[Collected data]
※
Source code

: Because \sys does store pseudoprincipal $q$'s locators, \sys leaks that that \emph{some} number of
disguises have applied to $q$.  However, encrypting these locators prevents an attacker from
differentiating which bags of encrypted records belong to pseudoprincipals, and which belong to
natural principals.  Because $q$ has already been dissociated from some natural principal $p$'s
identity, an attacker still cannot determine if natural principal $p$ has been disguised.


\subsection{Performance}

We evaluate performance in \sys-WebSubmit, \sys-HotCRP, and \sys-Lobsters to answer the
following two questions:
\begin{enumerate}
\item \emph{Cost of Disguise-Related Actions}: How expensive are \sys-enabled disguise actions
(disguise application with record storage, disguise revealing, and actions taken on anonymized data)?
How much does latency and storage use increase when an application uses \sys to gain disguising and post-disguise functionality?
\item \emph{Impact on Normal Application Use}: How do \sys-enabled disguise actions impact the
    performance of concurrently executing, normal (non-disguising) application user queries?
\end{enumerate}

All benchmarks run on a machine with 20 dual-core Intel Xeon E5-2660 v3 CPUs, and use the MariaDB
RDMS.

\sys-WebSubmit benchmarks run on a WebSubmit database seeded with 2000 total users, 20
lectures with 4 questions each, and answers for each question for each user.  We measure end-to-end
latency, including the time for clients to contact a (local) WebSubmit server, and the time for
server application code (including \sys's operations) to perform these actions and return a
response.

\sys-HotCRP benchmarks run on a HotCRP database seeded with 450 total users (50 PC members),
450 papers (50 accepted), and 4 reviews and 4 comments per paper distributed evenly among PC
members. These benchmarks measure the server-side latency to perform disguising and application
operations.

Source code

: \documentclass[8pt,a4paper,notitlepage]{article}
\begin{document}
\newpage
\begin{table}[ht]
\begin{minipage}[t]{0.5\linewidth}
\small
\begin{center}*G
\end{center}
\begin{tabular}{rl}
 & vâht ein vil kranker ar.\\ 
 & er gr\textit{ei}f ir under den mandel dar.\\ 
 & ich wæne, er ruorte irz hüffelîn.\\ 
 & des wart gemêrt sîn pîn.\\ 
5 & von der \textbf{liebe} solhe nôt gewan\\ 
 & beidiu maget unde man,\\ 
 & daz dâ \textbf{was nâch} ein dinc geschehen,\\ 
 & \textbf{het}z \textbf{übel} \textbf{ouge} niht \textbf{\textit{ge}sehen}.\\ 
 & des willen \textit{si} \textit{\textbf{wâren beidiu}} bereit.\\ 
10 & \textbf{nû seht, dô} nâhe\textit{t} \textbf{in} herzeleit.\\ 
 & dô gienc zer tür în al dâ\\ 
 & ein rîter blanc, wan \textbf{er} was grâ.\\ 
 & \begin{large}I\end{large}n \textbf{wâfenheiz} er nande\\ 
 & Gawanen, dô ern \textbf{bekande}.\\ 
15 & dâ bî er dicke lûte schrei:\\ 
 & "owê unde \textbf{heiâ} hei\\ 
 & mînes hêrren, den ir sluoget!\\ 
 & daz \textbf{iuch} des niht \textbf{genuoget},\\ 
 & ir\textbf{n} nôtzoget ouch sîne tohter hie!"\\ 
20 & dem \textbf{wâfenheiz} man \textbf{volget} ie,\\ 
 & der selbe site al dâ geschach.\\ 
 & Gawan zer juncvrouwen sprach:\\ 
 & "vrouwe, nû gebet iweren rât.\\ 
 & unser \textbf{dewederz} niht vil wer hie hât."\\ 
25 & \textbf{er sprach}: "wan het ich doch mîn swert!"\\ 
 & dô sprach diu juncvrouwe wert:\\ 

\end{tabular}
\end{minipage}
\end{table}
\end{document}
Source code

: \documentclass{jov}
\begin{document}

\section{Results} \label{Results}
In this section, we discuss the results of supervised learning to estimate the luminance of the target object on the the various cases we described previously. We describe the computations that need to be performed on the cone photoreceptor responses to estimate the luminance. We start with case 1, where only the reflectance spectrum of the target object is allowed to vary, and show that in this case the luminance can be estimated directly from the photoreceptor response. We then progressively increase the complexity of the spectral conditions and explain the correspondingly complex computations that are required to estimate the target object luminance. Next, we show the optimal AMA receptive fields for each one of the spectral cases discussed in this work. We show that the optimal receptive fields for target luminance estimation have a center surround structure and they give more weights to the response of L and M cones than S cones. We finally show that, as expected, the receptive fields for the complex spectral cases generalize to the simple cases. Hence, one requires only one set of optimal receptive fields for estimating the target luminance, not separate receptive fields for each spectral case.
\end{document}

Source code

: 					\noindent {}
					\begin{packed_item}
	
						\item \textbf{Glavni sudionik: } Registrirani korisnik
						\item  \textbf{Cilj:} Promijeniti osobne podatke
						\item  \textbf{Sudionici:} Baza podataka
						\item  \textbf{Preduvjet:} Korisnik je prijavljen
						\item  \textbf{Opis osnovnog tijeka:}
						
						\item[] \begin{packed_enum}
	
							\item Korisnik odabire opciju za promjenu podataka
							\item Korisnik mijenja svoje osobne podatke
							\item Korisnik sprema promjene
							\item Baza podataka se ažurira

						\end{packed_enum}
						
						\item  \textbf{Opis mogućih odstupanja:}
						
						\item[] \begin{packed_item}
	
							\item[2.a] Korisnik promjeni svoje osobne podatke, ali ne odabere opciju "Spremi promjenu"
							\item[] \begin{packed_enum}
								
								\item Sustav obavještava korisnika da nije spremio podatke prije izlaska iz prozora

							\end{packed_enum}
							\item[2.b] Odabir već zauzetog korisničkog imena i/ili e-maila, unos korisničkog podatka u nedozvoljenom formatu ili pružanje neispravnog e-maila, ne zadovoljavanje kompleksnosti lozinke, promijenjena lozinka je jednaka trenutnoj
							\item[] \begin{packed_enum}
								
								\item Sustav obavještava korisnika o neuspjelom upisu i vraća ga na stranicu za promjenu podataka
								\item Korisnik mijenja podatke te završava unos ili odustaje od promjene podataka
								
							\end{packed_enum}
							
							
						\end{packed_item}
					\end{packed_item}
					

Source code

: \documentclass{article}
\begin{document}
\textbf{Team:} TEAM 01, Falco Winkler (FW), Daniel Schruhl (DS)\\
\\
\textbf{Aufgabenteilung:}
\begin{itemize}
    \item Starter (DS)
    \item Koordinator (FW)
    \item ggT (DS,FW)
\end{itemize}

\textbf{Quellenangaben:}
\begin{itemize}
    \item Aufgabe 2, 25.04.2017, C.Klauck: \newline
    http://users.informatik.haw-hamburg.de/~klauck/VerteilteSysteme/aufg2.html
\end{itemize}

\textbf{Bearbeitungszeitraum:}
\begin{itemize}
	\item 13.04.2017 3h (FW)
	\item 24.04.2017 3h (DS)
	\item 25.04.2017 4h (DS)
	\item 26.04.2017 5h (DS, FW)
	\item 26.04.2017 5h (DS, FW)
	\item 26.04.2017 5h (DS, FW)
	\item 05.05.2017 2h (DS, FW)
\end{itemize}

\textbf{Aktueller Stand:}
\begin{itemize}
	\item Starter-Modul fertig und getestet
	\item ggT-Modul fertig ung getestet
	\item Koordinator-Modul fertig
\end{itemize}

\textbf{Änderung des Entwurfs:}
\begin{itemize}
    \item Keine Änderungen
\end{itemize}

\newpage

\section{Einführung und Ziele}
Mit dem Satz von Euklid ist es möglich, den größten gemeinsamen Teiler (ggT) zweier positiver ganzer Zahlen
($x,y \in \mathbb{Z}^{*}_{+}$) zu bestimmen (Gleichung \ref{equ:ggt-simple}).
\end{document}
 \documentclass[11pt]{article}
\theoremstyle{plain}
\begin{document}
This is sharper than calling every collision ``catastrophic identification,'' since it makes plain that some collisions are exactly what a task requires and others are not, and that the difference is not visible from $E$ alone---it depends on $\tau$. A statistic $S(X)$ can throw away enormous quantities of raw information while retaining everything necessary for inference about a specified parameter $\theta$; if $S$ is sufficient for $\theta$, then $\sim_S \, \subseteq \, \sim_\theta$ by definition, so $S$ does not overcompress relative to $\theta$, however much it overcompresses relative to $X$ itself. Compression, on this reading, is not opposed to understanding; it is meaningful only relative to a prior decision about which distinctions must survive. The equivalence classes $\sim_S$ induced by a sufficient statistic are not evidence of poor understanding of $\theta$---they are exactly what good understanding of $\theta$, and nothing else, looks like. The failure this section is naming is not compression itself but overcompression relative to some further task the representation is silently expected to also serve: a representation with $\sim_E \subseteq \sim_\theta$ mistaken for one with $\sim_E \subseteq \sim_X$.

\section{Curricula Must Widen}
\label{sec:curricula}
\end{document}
※
Where does the string "Starter" appear in the records? Copy every line that holds it.

(ANSWER AREA):
    \item Starter (DS)
	\item Starter-Modul fertig und getestet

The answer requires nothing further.